North Korea artillery shots heard from South Korea island prompts alarm

  20 February 2016    Read: 1282
North Korea artillery shots heard from South Korea island prompts alarm
North Korea fired several artillery rounds into the sea near a disputed maritime border with South Korea on Saturday, causing alarm among residents on a nearby island in the South, but the shells did not fly across the border, the South`s military said.
The two Koreas are in a tense political standoff after the North`s nuclear test in January and a long-range rocket launch on Feb. 7. South Korea and the United States say they were grave violations of U.N. Security Council resolutions.
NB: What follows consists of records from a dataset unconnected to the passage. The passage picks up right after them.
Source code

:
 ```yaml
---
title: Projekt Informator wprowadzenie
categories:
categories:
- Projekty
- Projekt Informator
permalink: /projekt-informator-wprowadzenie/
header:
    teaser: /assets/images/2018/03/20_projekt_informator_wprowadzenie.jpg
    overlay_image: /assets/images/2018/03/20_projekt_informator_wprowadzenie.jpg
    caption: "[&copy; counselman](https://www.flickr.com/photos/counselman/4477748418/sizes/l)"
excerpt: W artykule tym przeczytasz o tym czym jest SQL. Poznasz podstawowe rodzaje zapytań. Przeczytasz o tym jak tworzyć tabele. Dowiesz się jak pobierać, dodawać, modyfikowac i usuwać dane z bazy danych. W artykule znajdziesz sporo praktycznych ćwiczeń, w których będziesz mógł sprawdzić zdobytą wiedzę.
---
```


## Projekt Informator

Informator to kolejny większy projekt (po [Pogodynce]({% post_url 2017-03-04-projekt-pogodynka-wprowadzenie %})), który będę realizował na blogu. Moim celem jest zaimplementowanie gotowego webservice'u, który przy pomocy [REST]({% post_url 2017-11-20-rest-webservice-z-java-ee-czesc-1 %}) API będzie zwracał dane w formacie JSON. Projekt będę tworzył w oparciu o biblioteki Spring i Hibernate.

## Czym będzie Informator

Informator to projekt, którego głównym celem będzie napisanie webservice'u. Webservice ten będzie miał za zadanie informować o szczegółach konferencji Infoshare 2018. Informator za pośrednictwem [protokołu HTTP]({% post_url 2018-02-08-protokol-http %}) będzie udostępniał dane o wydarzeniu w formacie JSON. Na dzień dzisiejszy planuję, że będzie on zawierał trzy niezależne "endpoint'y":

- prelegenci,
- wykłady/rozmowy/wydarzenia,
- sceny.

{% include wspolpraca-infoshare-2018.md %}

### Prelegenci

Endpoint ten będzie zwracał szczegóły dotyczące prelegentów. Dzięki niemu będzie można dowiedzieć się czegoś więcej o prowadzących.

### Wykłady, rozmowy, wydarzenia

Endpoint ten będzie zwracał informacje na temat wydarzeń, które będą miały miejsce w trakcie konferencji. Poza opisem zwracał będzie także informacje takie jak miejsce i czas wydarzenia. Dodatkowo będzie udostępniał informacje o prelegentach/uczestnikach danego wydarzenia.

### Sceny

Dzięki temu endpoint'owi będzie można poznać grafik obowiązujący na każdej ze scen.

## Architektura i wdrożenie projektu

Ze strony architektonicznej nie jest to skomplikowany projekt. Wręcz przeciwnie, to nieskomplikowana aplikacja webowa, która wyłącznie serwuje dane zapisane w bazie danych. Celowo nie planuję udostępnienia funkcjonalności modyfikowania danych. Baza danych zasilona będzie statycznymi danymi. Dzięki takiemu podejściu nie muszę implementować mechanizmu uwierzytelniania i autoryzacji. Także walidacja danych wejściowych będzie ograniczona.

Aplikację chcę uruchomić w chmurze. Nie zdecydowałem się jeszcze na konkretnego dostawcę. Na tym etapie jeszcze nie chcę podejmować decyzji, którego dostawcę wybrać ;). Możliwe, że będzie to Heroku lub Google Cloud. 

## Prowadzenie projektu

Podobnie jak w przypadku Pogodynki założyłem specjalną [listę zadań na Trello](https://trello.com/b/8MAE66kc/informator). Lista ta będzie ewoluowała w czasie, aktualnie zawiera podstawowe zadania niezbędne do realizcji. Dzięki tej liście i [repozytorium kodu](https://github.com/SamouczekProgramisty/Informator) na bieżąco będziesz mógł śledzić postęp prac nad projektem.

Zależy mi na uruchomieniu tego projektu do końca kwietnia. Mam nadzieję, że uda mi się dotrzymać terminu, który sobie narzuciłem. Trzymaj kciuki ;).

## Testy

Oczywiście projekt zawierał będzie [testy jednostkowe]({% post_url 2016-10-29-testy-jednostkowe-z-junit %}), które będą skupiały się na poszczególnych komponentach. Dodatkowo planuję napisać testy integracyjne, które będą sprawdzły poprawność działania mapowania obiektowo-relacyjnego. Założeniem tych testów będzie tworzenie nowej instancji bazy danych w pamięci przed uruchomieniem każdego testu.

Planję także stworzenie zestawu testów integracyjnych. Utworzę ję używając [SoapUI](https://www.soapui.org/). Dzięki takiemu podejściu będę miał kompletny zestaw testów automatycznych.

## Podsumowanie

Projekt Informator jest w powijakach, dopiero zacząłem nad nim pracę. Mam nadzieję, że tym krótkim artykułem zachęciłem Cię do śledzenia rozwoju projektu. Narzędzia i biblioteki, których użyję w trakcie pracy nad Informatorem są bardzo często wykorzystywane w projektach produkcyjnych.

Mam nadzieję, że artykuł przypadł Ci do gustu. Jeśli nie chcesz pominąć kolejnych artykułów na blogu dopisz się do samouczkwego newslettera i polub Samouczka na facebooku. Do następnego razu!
The allies are expected to begin large-scale annual military drills in early March, which the North calls preparations for war and routinely vows retaliation over.

Saturday`s firing, heard from the island of Baengnyeong, was probably aimed in a northwestern direction from the North`s shore as part of an exercise, a South Korean defense ministry official said by telephone, asking not to be named.

The South`s office of the Joint Chiefs of Staff later said there were several rounds of artillery fire, revising a comment by the ministry official that there had been a single shot, and there were no other unusual movements by the North`s military.

South Korea suspended the operation of a jointly run factory park in the North, closing what had been the last window of regular interaction born out of a summit meeting in 2000, when leaders pledged to work for peace and reconciliation.

The area is near the scene of the sinking of a South Korean navy ship in 2010 that the South blames on the North, although Pyongyang denies any role.

The island of Baengnyeong sits just a few kilometers (miles) from the disputed Northern Limit Line (NLL) border and less than 20 km (12 miles) at its closest point to the North`s shore.